■ What you should do: The reply must repeat each entry exactly and contain no pictures.

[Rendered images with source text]
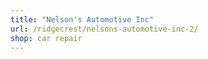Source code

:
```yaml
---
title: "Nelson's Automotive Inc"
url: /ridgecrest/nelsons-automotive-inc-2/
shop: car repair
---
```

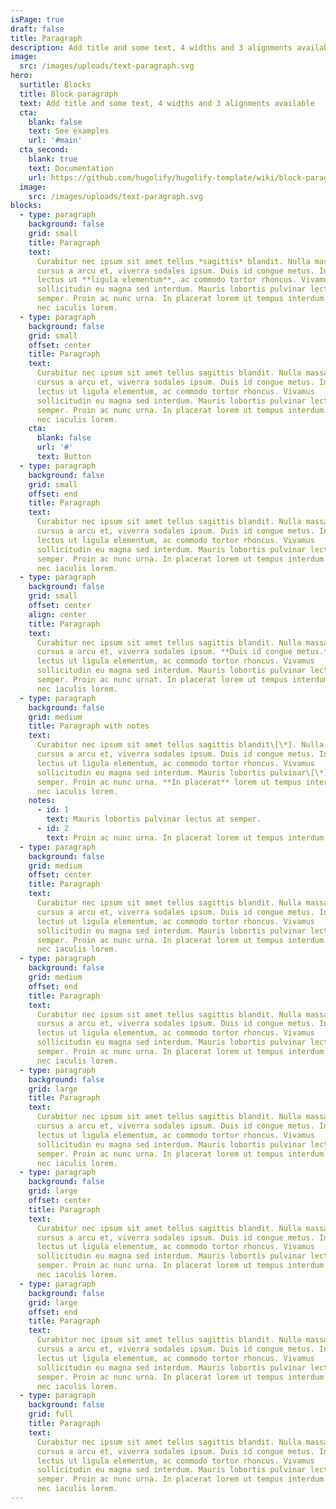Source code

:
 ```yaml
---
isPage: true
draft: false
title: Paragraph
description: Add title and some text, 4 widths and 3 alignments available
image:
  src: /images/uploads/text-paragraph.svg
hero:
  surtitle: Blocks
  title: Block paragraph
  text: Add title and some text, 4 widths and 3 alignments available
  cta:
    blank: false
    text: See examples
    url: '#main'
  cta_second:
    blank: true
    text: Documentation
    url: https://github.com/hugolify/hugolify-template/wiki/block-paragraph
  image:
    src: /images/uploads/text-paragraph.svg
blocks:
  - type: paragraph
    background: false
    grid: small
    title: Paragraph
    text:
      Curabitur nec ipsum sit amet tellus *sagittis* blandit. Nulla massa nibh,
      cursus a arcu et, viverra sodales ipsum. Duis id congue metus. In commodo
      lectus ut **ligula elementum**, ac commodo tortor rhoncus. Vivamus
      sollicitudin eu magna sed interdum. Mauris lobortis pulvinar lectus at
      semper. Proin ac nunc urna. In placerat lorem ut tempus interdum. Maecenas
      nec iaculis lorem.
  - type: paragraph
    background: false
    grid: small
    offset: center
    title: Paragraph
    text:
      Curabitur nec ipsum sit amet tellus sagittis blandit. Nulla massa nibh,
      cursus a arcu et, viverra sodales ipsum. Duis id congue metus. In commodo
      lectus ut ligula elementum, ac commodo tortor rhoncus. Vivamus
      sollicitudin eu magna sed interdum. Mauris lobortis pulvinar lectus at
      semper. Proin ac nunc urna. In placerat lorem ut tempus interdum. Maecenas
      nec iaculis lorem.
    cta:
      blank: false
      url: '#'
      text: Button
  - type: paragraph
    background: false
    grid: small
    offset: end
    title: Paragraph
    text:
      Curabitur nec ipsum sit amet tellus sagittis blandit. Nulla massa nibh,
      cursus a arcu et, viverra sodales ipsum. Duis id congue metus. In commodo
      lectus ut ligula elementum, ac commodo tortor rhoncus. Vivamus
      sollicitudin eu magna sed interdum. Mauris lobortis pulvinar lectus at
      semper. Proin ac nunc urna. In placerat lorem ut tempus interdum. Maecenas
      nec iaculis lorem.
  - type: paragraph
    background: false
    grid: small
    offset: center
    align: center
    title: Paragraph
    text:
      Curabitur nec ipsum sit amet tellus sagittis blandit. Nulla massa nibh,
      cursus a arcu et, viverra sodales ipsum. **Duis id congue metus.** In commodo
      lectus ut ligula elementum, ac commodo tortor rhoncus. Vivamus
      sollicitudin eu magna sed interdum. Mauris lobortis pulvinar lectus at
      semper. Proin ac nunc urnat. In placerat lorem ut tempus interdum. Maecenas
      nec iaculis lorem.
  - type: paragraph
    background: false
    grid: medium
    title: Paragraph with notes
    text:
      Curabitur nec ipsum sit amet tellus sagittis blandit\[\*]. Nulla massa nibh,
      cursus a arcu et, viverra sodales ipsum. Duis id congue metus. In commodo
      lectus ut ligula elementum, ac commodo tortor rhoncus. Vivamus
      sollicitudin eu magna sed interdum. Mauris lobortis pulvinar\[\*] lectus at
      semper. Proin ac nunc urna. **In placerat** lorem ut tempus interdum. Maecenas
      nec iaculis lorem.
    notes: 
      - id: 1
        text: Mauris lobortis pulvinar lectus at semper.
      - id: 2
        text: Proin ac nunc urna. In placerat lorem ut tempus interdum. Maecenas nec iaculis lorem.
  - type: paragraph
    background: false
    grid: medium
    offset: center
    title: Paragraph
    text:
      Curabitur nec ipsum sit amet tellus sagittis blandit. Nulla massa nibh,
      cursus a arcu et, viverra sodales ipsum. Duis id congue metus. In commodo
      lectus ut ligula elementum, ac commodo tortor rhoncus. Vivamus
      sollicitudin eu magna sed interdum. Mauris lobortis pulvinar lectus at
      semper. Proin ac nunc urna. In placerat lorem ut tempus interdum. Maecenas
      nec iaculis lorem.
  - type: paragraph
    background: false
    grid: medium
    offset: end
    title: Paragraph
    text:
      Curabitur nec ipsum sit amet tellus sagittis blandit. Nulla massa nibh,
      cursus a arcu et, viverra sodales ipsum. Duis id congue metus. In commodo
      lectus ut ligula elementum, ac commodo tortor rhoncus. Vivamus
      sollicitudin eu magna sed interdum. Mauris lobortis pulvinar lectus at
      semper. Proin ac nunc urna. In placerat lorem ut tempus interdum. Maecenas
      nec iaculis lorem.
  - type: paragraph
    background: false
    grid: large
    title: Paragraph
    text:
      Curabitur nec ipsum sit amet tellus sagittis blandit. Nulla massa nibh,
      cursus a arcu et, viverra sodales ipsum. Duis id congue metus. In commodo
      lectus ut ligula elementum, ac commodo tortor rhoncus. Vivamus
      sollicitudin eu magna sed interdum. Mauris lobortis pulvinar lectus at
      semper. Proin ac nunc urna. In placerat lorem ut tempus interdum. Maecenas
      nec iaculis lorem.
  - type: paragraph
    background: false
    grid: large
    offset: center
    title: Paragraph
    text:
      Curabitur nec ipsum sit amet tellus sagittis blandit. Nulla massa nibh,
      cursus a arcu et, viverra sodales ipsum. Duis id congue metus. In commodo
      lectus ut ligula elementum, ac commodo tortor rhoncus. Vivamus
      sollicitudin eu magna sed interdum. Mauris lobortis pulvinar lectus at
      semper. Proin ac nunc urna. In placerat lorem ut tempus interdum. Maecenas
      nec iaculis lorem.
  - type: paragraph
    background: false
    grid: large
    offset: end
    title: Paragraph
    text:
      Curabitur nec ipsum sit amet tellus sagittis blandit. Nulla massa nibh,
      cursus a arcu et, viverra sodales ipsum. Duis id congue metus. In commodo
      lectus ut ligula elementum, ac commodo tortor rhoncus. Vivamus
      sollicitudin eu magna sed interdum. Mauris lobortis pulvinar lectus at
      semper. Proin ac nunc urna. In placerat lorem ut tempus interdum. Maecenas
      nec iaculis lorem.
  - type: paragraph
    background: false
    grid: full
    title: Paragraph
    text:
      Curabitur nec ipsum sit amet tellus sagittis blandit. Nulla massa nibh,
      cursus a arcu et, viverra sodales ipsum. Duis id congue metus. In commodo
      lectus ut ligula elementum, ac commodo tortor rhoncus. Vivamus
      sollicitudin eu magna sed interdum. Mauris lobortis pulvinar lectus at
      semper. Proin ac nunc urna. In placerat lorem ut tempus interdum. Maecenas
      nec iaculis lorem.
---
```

■ Task response:
Source code

:
```yaml
---
title: "Nelson's Automotive Inc"
url: /ridgecrest/nelsons-automotive-inc-2/
shop: car repair
---
```

Source code

:
 ```yaml
---
isPage: true
draft: false
title: Paragraph
description: Add title and some text, 4 widths and 3 alignments available
image:
  src: /images/uploads/text-paragraph.svg
hero:
  surtitle: Blocks
  title: Block paragraph
  text: Add title and some text, 4 widths and 3 alignments available
  cta:
    blank: false
    text: See examples
    url: '#main'
  cta_second:
    blank: true
    text: Documentation
    url: https://github.com/hugolify/hugolify-template/wiki/block-paragraph
  image:
    src: /images/uploads/text-paragraph.svg
blocks:
  - type: paragraph
    background: false
    grid: small
    title: Paragraph
    text:
      Curabitur nec ipsum sit amet tellus *sagittis* blandit. Nulla massa nibh,
      cursus a arcu et, viverra sodales ipsum. Duis id congue metus. In commodo
      lectus ut **ligula elementum**, ac commodo tortor rhoncus. Vivamus
      sollicitudin eu magna sed interdum. Mauris lobortis pulvinar lectus at
      semper. Proin ac nunc urna. In placerat lorem ut tempus interdum. Maecenas
      nec iaculis lorem.
  - type: paragraph
    background: false
    grid: small
    offset: center
    title: Paragraph
    text:
      Curabitur nec ipsum sit amet tellus sagittis blandit. Nulla massa nibh,
      cursus a arcu et, viverra sodales ipsum. Duis id congue metus. In commodo
      lectus ut ligula elementum, ac commodo tortor rhoncus. Vivamus
      sollicitudin eu magna sed interdum. Mauris lobortis pulvinar lectus at
      semper. Proin ac nunc urna. In placerat lorem ut tempus interdum. Maecenas
      nec iaculis lorem.
    cta:
      blank: false
      url: '#'
      text: Button
  - type: paragraph
    background: false
    grid: small
    offset: end
    title: Paragraph
    text:
      Curabitur nec ipsum sit amet tellus sagittis blandit. Nulla massa nibh,
      cursus a arcu et, viverra sodales ipsum. Duis id congue metus. In commodo
      lectus ut ligula elementum, ac commodo tortor rhoncus. Vivamus
      sollicitudin eu magna sed interdum. Mauris lobortis pulvinar lectus at
      semper. Proin ac nunc urna. In placerat lorem ut tempus interdum. Maecenas
      nec iaculis lorem.
  - type: paragraph
    background: false
    grid: small
    offset: center
    align: center
    title: Paragraph
    text:
      Curabitur nec ipsum sit amet tellus sagittis blandit. Nulla massa nibh,
      cursus a arcu et, viverra sodales ipsum. **Duis id congue metus.** In commodo
      lectus ut ligula elementum, ac commodo tortor rhoncus. Vivamus
      sollicitudin eu magna sed interdum. Mauris lobortis pulvinar lectus at
      semper. Proin ac nunc urnat. In placerat lorem ut tempus interdum. Maecenas
      nec iaculis lorem.
  - type: paragraph
    background: false
    grid: medium
    title: Paragraph with notes
    text:
      Curabitur nec ipsum sit amet tellus sagittis blandit\[\*]. Nulla massa nibh,
      cursus a arcu et, viverra sodales ipsum. Duis id congue metus. In commodo
      lectus ut ligula elementum, ac commodo tortor rhoncus. Vivamus
      sollicitudin eu magna sed interdum. Mauris lobortis pulvinar\[\*] lectus at
      semper. Proin ac nunc urna. **In placerat** lorem ut tempus interdum. Maecenas
      nec iaculis lorem.
    notes: 
      - id: 1
        text: Mauris lobortis pulvinar lectus at semper.
      - id: 2
        text: Proin ac nunc urna. In placerat lorem ut tempus interdum. Maecenas nec iaculis lorem.
  - type: paragraph
    background: false
    grid: medium
    offset: center
    title: Paragraph
    text:
      Curabitur nec ipsum sit amet tellus sagittis blandit. Nulla massa nibh,
      cursus a arcu et, viverra sodales ipsum. Duis id congue metus. In commodo
      lectus ut ligula elementum, ac commodo tortor rhoncus. Vivamus
      sollicitudin eu magna sed interdum. Mauris lobortis pulvinar lectus at
      semper. Proin ac nunc urna. In placerat lorem ut tempus interdum. Maecenas
      nec iaculis lorem.
  - type: paragraph
    background: false
    grid: medium
    offset: end
    title: Paragraph
    text:
      Curabitur nec ipsum sit amet tellus sagittis blandit. Nulla massa nibh,
      cursus a arcu et, viverra sodales ipsum. Duis id congue metus. In commodo
      lectus ut ligula elementum, ac commodo tortor rhoncus. Vivamus
      sollicitudin eu magna sed interdum. Mauris lobortis pulvinar lectus at
      semper. Proin ac nunc urna. In placerat lorem ut tempus interdum. Maecenas
      nec iaculis lorem.
  - type: paragraph
    background: false
    grid: large
    title: Paragraph
    text:
      Curabitur nec ipsum sit amet tellus sagittis blandit. Nulla massa nibh,
      cursus a arcu et, viverra sodales ipsum. Duis id congue metus. In commodo
      lectus ut ligula elementum, ac commodo tortor rhoncus. Vivamus
      sollicitudin eu magna sed interdum. Mauris lobortis pulvinar lectus at
      semper. Proin ac nunc urna. In placerat lorem ut tempus interdum. Maecenas
      nec iaculis lorem.
  - type: paragraph
    background: false
    grid: large
    offset: center
    title: Paragraph
    text:
      Curabitur nec ipsum sit amet tellus sagittis blandit. Nulla massa nibh,
      cursus a arcu et, viverra sodales ipsum. Duis id congue metus. In commodo
      lectus ut ligula elementum, ac commodo tortor rhoncus. Vivamus
      sollicitudin eu magna sed interdum. Mauris lobortis pulvinar lectus at
      semper. Proin ac nunc urna. In placerat lorem ut tempus interdum. Maecenas
      nec iaculis lorem.
  - type: paragraph
    background: false
    grid: large
    offset: end
    title: Paragraph
    text:
      Curabitur nec ipsum sit amet tellus sagittis blandit. Nulla massa nibh,
      cursus a arcu et, viverra sodales ipsum. Duis id congue metus. In commodo
      lectus ut ligula elementum, ac commodo tortor rhoncus. Vivamus
      sollicitudin eu magna sed interdum. Mauris lobortis pulvinar lectus at
      semper. Proin ac nunc urna. In placerat lorem ut tempus interdum. Maecenas
      nec iaculis lorem.
  - type: paragraph
    background: false
    grid: full
    title: Paragraph
    text:
      Curabitur nec ipsum sit amet tellus sagittis blandit. Nulla massa nibh,
      cursus a arcu et, viverra sodales ipsum. Duis id congue metus. In commodo
      lectus ut ligula elementum, ac commodo tortor rhoncus. Vivamus
      sollicitudin eu magna sed interdum. Mauris lobortis pulvinar lectus at
      semper. Proin ac nunc urna. In placerat lorem ut tempus interdum. Maecenas
      nec iaculis lorem.
---
```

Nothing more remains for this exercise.